日経平均に中長期トレンド転換シグナル点灯、この先どうなる?

日経平均株価の日足チャートで、中長期的な強気シグナルが点灯しました。9月26日に、上向きの75日移動平均線が上向きの200日移動平均線を下から上に交差したのです。

これは、移動平均線を使ったテクニカル分析の中では「ゴールデンクロス」と呼ばれるもので、強気シグナル指標として使われています。この先、日本株市場はどんなシナリオを歩みそうなのか。過去のケースを参考にして、探ってみたいと思います。


過去39年で11回のゴールデンクロス

1980年からの約39年間では11回のシグナルが発生し、10%以上の上昇は8回ありました。

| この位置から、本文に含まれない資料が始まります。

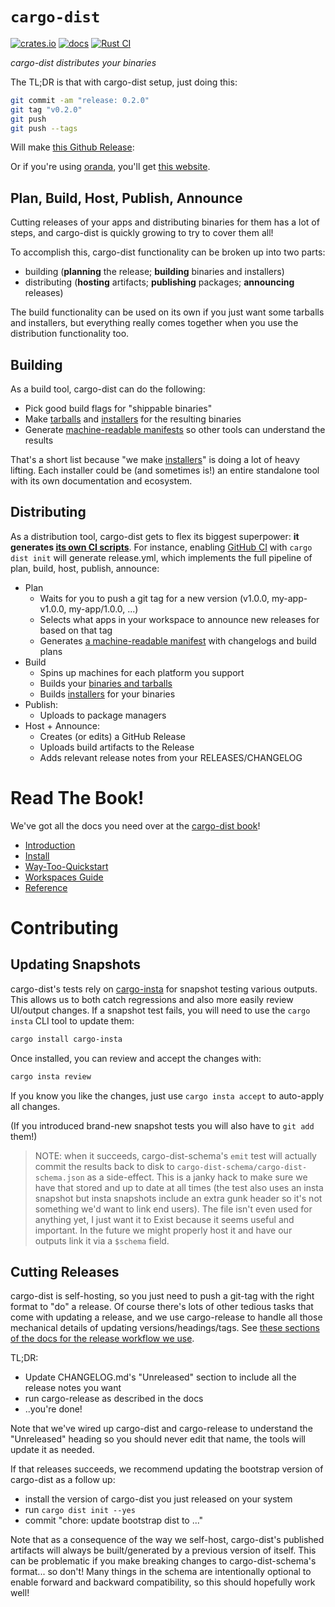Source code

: <div class="oranda-hide">

# `cargo-dist`

</div>

[![crates.io](https://img.shields.io/crates/v/cargo-dist.svg)](https://crates.io/crates/cargo-dist)
[![docs](https://docs.rs/cargo-dist/badge.svg)](https://docs.rs/cargo-dist)
[![Rust CI](https://github.com/axodotdev/cargo-dist/workflows/Rust%20CI/badge.svg?branch=main)](https://github.com/axodotdev/cargo-dist/actions/workflows/ci.yml)

*cargo-dist distributes your binaries*

The TL;DR is that with cargo-dist setup, just doing this:

```sh
git commit -am "release: 0.2.0"
git tag "v0.2.0"
git push
git push --tags
```

Will make [this Github Release](https://github.com/axodotdev/axolotlsay/releases/tag/v0.2.0):

Or if you're using [oranda](https://opensource.axo.dev/oranda/), you'll get [this website](https://opensource.axo.dev/axolotlsay/).


## Plan, Build, Host, Publish, Announce

Cutting releases of your apps and distributing binaries for them has a lot of steps, and cargo-dist is quickly growing to try to cover them all!

To accomplish this, cargo-dist functionality can be broken up into two parts:

* building (**planning** the release; **building** binaries and installers)
* distributing (**hosting** artifacts; **publishing** packages; **announcing** releases)

The build functionality can be used on its own if you just want some tarballs and installers, but everything really comes together when you use the distribution functionality too.


## Building

As a build tool, cargo-dist can do the following:

* Pick good build flags for "shippable binaries"
* Make [tarballs][] and [installers][] for the resulting binaries
* Generate [machine-readable manifests][manifest] so other tools can understand the results

That's a short list because "we make [installers][]" is doing a lot of heavy lifting. Each installer could be (and sometimes is!) an entire standalone tool with its own documentation and ecosystem.


## Distributing

As a distribution tool, cargo-dist gets to flex its biggest superpower: **it generates [its own CI scripts][ci-providers]**. For instance, enabling [GitHub CI][ci-providers] with `cargo dist init` will generate release.yml, which implements the full pipeline of plan, build, host, publish, announce:

* Plan
    * Waits for you to push a git tag for a new version (v1.0.0, my-app-v1.0.0, my-app/1.0.0, ...)
    * Selects what apps in your workspace to announce new releases for based on that tag
    * Generates [a machine-readable manifest][manifest] with changelogs and build plans
* Build
    * Spins up machines for each platform you support
    * Builds your [binaries and tarballs][tarballs]
    * Builds [installers][] for your binaries
* Publish:
    * Uploads to package managers
* Host + Announce:
    * Creates (or edits) a GitHub Release
    * Uploads build artifacts to the Release
    * Adds relevant release notes from your RELEASES/CHANGELOG

[tarballs]: https://opensource.axo.dev/cargo-dist/book/artifacts/archives.html
[installers]: https://opensource.axo.dev/cargo-dist/book/installers/index.html
[manifest]: https://opensource.axo.dev/cargo-dist/book/reference/schema.html
[ci-providers]: https://opensource.axo.dev/cargo-dist/book/ci/index.html

# Read The Book!

We've got all the docs you need over at the [cargo-dist book](https://axodotdev.github.io/cargo-dist/book/)!

* [Introduction](https://opensource.axo.dev/cargo-dist/book/introduction.html)
* [Install](https://opensource.axo.dev/cargo-dist/book/install.html)
* [Way-Too-Quickstart](https://opensource.axo.dev/cargo-dist/book/quickstart/index.html)
* [Workspaces Guide](https://opensource.axo.dev/cargo-dist/book/workspaces/index.html)
* [Reference](https://opensource.axo.dev/cargo-dist/book/reference/index.html)

<div class="oranda-hide">

# Contributing

## Updating Snapshots

cargo-dist's tests rely on [cargo-insta](https://crates.io/crates/cargo-insta) for snapshot testing various
outputs. This allows us to both catch regressions and also more easily review UI/output changes. If a snapshot
test fails, you will need to use the `cargo insta` CLI tool to update them:

```sh
cargo install cargo-insta
```

Once installed, you can review and accept the changes with:

```sh
cargo insta review
```

If you know you like the changes, just use `cargo insta accept` to auto-apply all changes.

(If you introduced brand-new snapshot tests you will also have to `git add` them!)

> NOTE: when it succeeds, cargo-dist-schema's `emit` test will actually commit the results back to disk to `cargo-dist-schema/cargo-dist-schema.json` as a side-effect. This is a janky hack to make sure we have that stored and up to date at all times (the test also uses an insta snapshot but insta snapshots include an extra gunk header so it's not something we'd want to link end users). The file isn't even used for anything yet, I just want it to Exist because it seems useful and important. In the future we might properly host it and have our outputs link it via a `$schema` field.

## Cutting Releases

cargo-dist is self-hosting, so you just need to push a git-tag with the right format to "do" a release. Of course there's lots of other tedious tasks that come with updating a release, and we use cargo-release to handle all those mechanical details of updating versions/headings/tags. See [these sections of the docs for the release workflow we use](https://opensource.axo.dev/cargo-dist/book/workspaces/cargo-release-guide.html#using-cargo-release-with-pull-requests).

TL;DR:

* Update CHANGELOG.md's "Unreleased" section to include all the release notes you want
* run cargo-release as described in the docs
* ..you're done!

Note that we've wired up cargo-dist and cargo-release to understand the "Unreleased" heading so you
should never edit that name, the tools will update it as needed.

If that releases succeeds, we recommend updating the bootstrap version of cargo-dist as a follow up:

* install the version of cargo-dist you just released on your system
* run `cargo dist init --yes`
* commit "chore: update bootstrap dist to ..."

Note that as a consequence of the way we self-host, cargo-dist's published artifacts will always be built/generated by a previous version of itself. This can be problematic if you make breaking changes to cargo-dist-schema's format... so don't! Many things in the schema are intentionally optional to enable forward and backward compatibility, so this should hopefully work well!

</div>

1回目は、1982年2月3日に75日移動平均線と200日移動平均線がゴールデンクロスを達成した後、その後の高値は1983年1月8日終値の8,210.02円となりました。266営業日で4.44%と、最も低い上昇率となったうえに、マイナスに転じる場面も見られました。

2回目は、1982年11月18日。その後の高値は1984年5月4日終値の1万1,190.17円と、128営業日で43.73%と大きく上昇しました。

第3回は、1984年10月5日です。その後の高値は1986年8月20日終値の1万8,936.24円と、533営業日で76.35%と最大の上昇となりました。

1987年10月のブラックマンデー以降の局面となる第4回は、1988年4月4日にゴールデンクロスが達成されましたが、その後の高値は1989年12月29日終値の3万8,915.87円。453営業日で47.77%と、大きく上昇しました。

バブル崩壊後の横ばい相場でも示現

1989年12月29日の史上最高値を付けた後、1992年8月18日安値1万4,309.41円に至るまで、200日移動平均線が上向きになった局面はほとんどなく、1992年8月19日の安値以降の横ばい相場において2度のゴールデンクロスが確認されています。

5回目となる1994年4月19日にゴールデンクロスが達成されたものの、上昇率は6.74%にとどまりました。6回目は1999年4月15日。その後はネットバブルの高値2000年4月12日まで上昇し、24.55%の上昇率となりました。

2000年以降では、2003年7月23日にゴールデンクロスが達成されました。大手銀行の再編や厚生年金の代行返上に伴う売りなどが一巡した段階での強気シグナル発生となりました。

2006年11月13日のゴールデンクロスは、2006年1月のライブドアショックによる下落局面が一巡した後で到来しました。その後は、2007年8月のサブプライムショック(サブプライムローンの不良債権化)直前まで継続しました。

今回のゴールデンクロスはどうなる?

2012年12月の第46回衆議院選挙によって、自民党は改選前の118議席から294議席と圧勝し、2012年12月26日に第2次安倍内閣が組閣されており、その前日となる2012年12月25日にゴールデンクロスが達成されています。その後は、海外投資家の実需買いで55.03%の大幅上昇となりました。

2014年8月13日にもゴールデンクロスが出現しました。この時は、4月に消費税が5%から8%に増税され、10月半ばにかけて下落する場面も見られましたが、日本銀行が7月に追加の金融緩和(年間3.3兆円のETFなどリスク商品の買い入れ総額を6兆円に増額)を実施したことで相場が上昇トレンドに転換し、2015年6月まで上昇が継続しました。

2019年9月26日にゴールデンクロスが実現しましたが、2014年の局面のように消費税の増税が実施された点では良く似ていると思われます。今後、消費増税による消費の落ち込みに対する予防的な措置として、日銀の追加的な金融緩和や政府による財政出動によって景気の腰折れを防止する政策が打ち出されることが期待されそうです。

1982年2月以降の局面における平均上昇率34%を、2019年9月26日終値の2万2,048.24円に上乗せした大きな上昇相場となるかが注目されそうです。